Fixed Point Theory and Applications
Volume 2008 (2008), Article ID 363257, 17 pages
doi:10.1155/2008/363257
Research Article
Approximating Common Fixed Points of Lipschitzian Semigroup in Smooth Banach Spaces
Department of Mathematics, University of Kurdistan, Sanandaj 416, Kurdistan 66196-64583, Iran
Received 16 August 2008; Accepted 10 December 2008
Academic Editor: Mohamed Khamsi
Copyright © 2008 Shahram Saeidi.

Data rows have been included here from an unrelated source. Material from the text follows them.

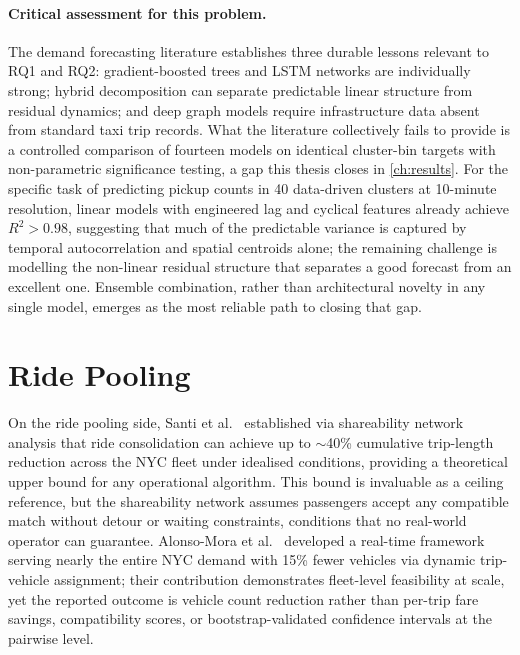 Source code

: \paragraph{Critical assessment for this problem.} The demand forecasting literature establishes three durable lessons relevant to RQ1 and RQ2: gradient-boosted trees and LSTM networks are individually strong; hybrid decomposition can separate predictable linear structure from residual dynamics; and deep graph models require infrastructure data absent from standard taxi trip records. What the literature collectively fails to provide is a controlled comparison of fourteen models on identical cluster-bin targets with non-parametric significance testing, a gap this thesis closes in \autoref{ch:results}. For the specific task of predicting pickup counts in 40 data-driven clusters at 10-minute resolution, linear models with engineered lag and cyclical features already achieve $R^2 > 0.98$, suggesting that much of the predictable variance is captured by temporal autocorrelation and spatial centroids alone; the remaining challenge is modelling the non-linear residual structure that separates a good forecast from an excellent one. Ensemble combination, rather than architectural novelty in any single model, emerges as the most reliable path to closing that gap.

\section{Ride Pooling}

On the ride pooling side, Santi et al.~\parencite{santi2014quantifying} established via shareability network analysis that ride consolidation can achieve up to $\sim$40\% cumulative trip-length reduction across the NYC fleet under idealised conditions, providing a theoretical upper bound for any operational algorithm. This bound is invaluable as a ceiling reference, but the shareability network assumes passengers accept any compatible match without detour or waiting constraints, conditions that no real-world operator can guarantee. Alonso-Mora et al.~\parencite{alonso2017demand} developed a real-time framework serving nearly the entire NYC demand with 15\% fewer vehicles via dynamic trip-vehicle assignment; their contribution demonstrates fleet-level feasibility at scale, yet the reported outcome is vehicle count reduction rather than per-trip fare savings, compatibility scores, or bootstrap-validated confidence intervals at the pairwise level.

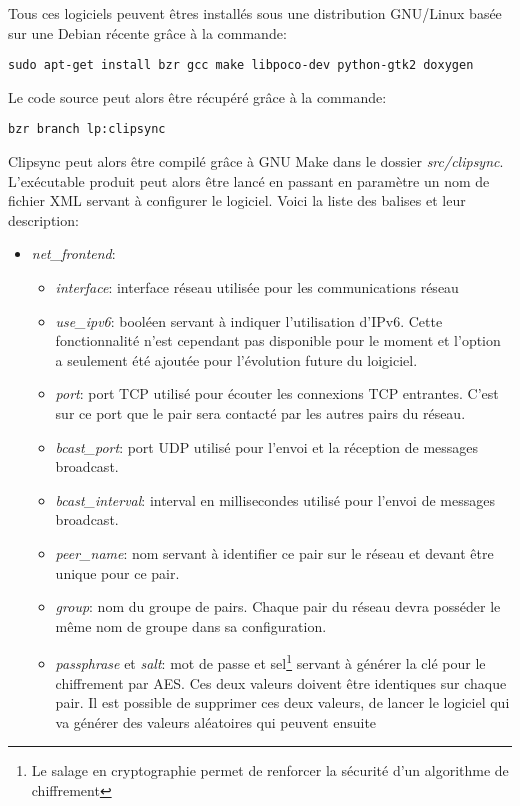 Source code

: Tous ces logiciels peuvent êtres installés sous une distribution GNU/Linux
basée sur une Debian récente grâce à la commande:
\begin{verbatim}
sudo apt-get install bzr gcc make libpoco-dev python-gtk2 doxygen
\end{verbatim}
Le code source peut alors être récupéré grâce à la commande:
\begin{verbatim}
bzr branch lp:clipsync
\end{verbatim}
Clipsync peut alors être compilé grâce à GNU Make dans le dossier
\emph{src/clipsync}.
L'exécutable produit peut alors être lancé en passant en paramètre un nom
de fichier XML servant à configurer le logiciel. Voici la liste des balises
et leur description:
\begin{itemize}
\item \emph{net\_frontend}:
  \begin{itemize}
  \item \emph{interface}: interface réseau utilisée pour les communications
    réseau
  \item \emph{use\_ipv6}: booléen servant à indiquer l'utilisation d'IPv6.
    Cette fonctionnalité n'est cependant pas disponible pour le moment et
    l'option a seulement été ajoutée pour l'évolution future du loigiciel.
  \item \emph{port}: port TCP utilisé pour écouter les connexions TCP
    entrantes. C'est sur ce port que le pair sera contacté par les autres
    pairs du réseau.
  \item \emph{bcast\_port}: port UDP utilisé pour l'envoi et la réception de
    messages broadcast.
  \item \emph{bcast\_interval}: interval en millisecondes utilisé pour l'envoi
    de messages broadcast.
  \item \emph{peer\_name}: nom servant à identifier ce pair sur le réseau et
    devant être unique pour ce pair.
  \item \emph{group}: nom du groupe de pairs. Chaque pair du réseau devra
    posséder le même nom de groupe dans sa configuration.
  \item \emph{passphrase} et \emph{salt}: mot de passe et sel\footnote{Le
      salage en cryptographie permet de renforcer la sécurité d'un algorithme
      de chiffrement\cite{schneier-crypto}} servant à générer la clé pour le
    chiffrement par AES. Ces deux valeurs doivent être identiques sur chaque
    pair. Il est possible de supprimer ces deux valeurs, de lancer le
    logiciel qui va générer des valeurs aléatoires qui peuvent ensuite

\end{itemize}
\end{itemize}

This is an open access article distributed under the Creative Commons Attribution License, which permits unrestricted use, distribution, and reproduction in any medium, provided the original work is properly cited.
Abstract
Let S be a left amenable semigroup, let 𝒮={T(s):s∈S} be a representation of S as Lipschitzian mappings from a nonempty compact convex
subset C of a smooth Banach space E into C with a uniform Lipschitzian condition, let {μn} be a strongly left regular sequence of means defined on an 𝒮-stable subspace of l∞(S), let f be a contraction on C, and let {αn}, {βn}, and {γn} be sequences in (0, 1) such that αn+βn+γn=1, for all n. Let xn+1=αnf(xn)+βnxn+γnT(μn)xn, for all n≥1. Then, under suitable hypotheses on the constants, we show that {xn} converges strongly to some z in F(𝒮), the set of common fixed points of 𝒮, which is the unique solution of the variational inequality 〈(f−I)z,J(y−z)〉≤0, for all y∈F(𝒮).